Sudkamp, the Kentucky lab director, notes that before creation of CODIS, the FBI DNA database, “if you didn’t have a suspect to compare a kit to, there wasn’t a push to analyze them.”

“You might find semen or saliva, but without a suspect … the results didn’t assist the investigation,” she said. “Once the DNA database existed, you could analyze kits and any profiles obtained could be searched in CODIS to match to a convicted offender or another open case.”

In earlier times, if victims balked at proceeding, prosecutors would typically not continue, Sudkamp said. (But that’s changed since the advent of CSI-type TV shows, she said, “where juries expect to see lab testing on everything.”)

Sudkamp is solidly in the camp of testing kits — even where prosecution has been declined or “No true bill” is returned by a grand jury.

“If the same offender in that case matches to other cases, the case changes and prosecution may go forward,” she said. “For cases where the victim does not want to go forward, if the kit produces a profile that hits to other victims of a serial rapist, maybe the victim chooses to go forward with the other victims at her side.

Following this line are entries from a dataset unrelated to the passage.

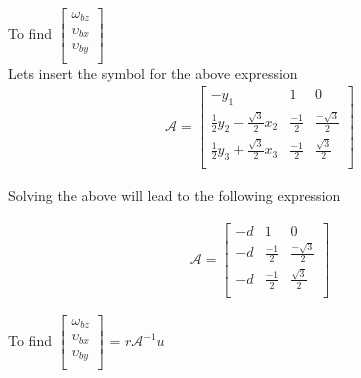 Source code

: \documentclass{article}
\begin{document}
To find
$
    \begin{bmatrix}
        \omega_{bz}   \\
        \upsilon_{bx} \\
        \upsilon_{by} \\
    \end{bmatrix}
$\\

Lets insert the symbol for the above expression
\begin{align}
    \mathcal{A}  =
    \begin{bmatrix}
        -y_1                                   & 1            & 0                    \\
        \frac{1}{2}y_2 - \frac{\sqrt{3}}{2}x_2 & \frac{-1}{2} & \frac{- \sqrt{3}}{2} \\
        \frac{1}{2}y_3 + \frac{\sqrt{3}}{2}x_3 & \frac{-1}{2} & \frac{ \sqrt{3}}{2}  \\
    \end{bmatrix}
\end{align}

Solving the above will lead to the following expression

\begin{align}
    \mathcal{A} =
    \begin{bmatrix}
        -d & 1            & 0                    \\
        -d & \frac{-1}{2} & \frac{- \sqrt{3}}{2} \\
        -d & \frac{-1}{2} & \frac{\sqrt{3}}{2}   \\
    \end{bmatrix}
\end{align}

To find
$
    \begin{bmatrix}
        \omega_{bz}   \\
        \upsilon_{bx} \\
        \upsilon_{by} \\
    \end{bmatrix}
$ = $r\mathcal{A}^{-1} u$
\end{document}
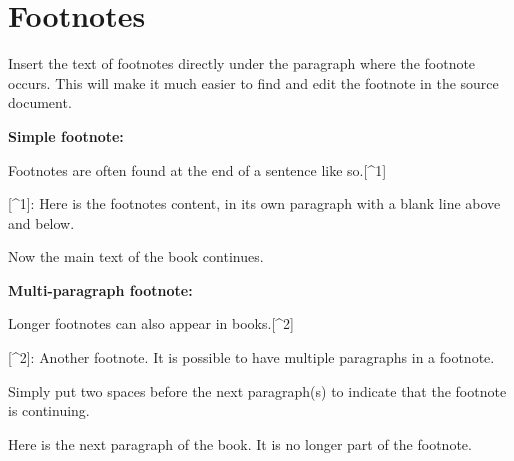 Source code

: \documentclass[
]{book}
\newenvironment{Shaded}{\begin{snugshade}}{\end{snugshade}}
\newcommand{\NormalTok}[1]{#1}
\newcommand{\OtherTok}[1]{\textcolor[rgb]{0.56,0.35,0.01}{#1}}
\begin{document}
\hypertarget{footnotes}{%
\section{Footnotes}\label{footnotes}}

Insert the text of footnotes directly under the paragraph where the footnote occurs. This will make it much easier to find and edit the footnote in the source document.

\textbf{Simple footnote:}

\begin{Shaded}
\begin{Highlighting}[]
\NormalTok{Footnotes are often found at the end of a sentence like so.}\OtherTok{[\^{}1]}

\OtherTok{[\^{}1]: }\NormalTok{Here is the footnote\textquotesingle{}s content, in its own paragraph with a blank line above and below.}

\NormalTok{Now the main text of the book continues.}
\end{Highlighting}
\end{Shaded}

\textbf{Multi-paragraph footnote:}

\begin{Shaded}
\begin{Highlighting}[]
\NormalTok{Longer footnotes can also appear in books.}\OtherTok{[\^{}2]}

\OtherTok{[\^{}2]: }\NormalTok{Another footnote. It is possible to have multiple paragraphs in a footnote.}

\NormalTok{  Simply put two spaces before the next paragraph(s) to indicate that the footnote is continuing.}
  
\NormalTok{Here is the next paragraph of the book. It is no longer part of the footnote.}
\end{Highlighting}
\end{Shaded}
\end{document}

Testing all kits is important.”

She also noted a recent study, summarized in a forensic science trade journal, that the benefits of eliminating rape kit backlogs “could be staggering.”

“Between the benefits to the victim, the prevention of repeat crimes from serial rapists, the savings from security and in the justice system, and also the productivity losses that are staved off, going through the backlog would represent a societal return on investment (ROI) of anywhere from 9,874 percent to 64,529 percent,” said Forensic Science International: Synergy.

Deputy DA Flaherty says testing of the old county kits will be completed this year.

“Our best projection is end of summer,” she said, “but I have pretty good confidence by the end of the year.”

Is District Attorney Stephan satisfied with results?

“Satisfied is maybe not the right word,” Flaherty said. “She’s very grateful and thankful for the cooperation of the [sheriff’s] crime lab and its contract agencies to actually do all of this work and get it all together.”

Flaherty says the program is working out as hoped.

“[Stephan] is very glad that this backlog is ending, and that we can start … fresh with testing all kits as they come in.”

Should the public be happy with the project’s results?

“Yes, I think they should. … I think the public should be very relieved that the backlog is ending and there should be no more backlog after this. And that all of the kits are being dealt with equally and fairly,” Flaherty said.

“We’re getting whatever evidence information that we can out of these and putting it into a very large database that would be used for law enforcement for as long as the people in it are alive.”